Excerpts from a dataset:
++++++++++++++++++++
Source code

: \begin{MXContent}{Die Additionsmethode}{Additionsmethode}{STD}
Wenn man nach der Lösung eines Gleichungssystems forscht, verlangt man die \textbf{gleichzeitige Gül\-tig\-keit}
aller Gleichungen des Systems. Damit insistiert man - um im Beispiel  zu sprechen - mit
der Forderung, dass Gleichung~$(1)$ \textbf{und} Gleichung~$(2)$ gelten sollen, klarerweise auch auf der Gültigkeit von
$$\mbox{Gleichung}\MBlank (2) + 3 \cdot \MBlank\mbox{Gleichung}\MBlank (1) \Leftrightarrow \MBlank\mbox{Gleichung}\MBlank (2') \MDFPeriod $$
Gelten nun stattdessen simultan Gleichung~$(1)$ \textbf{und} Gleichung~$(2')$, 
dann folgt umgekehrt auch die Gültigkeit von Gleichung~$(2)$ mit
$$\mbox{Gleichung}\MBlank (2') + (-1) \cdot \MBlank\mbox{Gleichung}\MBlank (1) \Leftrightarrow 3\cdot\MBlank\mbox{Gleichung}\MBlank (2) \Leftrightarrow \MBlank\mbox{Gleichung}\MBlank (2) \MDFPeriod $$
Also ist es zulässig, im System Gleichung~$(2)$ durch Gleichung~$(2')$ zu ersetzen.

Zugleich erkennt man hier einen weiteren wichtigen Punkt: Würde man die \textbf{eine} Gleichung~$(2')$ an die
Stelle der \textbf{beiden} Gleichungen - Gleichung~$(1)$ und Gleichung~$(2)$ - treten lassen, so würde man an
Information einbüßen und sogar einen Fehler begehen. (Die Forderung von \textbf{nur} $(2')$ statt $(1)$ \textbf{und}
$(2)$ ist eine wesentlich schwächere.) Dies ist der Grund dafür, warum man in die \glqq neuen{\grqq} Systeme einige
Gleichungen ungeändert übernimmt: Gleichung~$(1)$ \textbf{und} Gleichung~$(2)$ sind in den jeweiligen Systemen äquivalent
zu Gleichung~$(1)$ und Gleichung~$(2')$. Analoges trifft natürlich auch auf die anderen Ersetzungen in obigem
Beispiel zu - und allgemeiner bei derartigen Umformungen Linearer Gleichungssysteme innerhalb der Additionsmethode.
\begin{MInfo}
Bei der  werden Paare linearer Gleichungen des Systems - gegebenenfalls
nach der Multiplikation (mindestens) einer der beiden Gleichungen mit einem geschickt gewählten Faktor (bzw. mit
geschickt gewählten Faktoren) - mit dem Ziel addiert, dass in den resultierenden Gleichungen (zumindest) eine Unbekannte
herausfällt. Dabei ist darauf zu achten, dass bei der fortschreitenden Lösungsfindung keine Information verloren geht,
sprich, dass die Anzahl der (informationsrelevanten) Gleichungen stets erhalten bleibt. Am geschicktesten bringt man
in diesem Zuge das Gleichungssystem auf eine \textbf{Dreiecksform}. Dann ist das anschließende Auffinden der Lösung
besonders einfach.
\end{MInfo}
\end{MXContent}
++++++++++++++++++++
Required work: Your reply should consist of one number: how many lines above contain the word "Beispiel".

Solution below: 2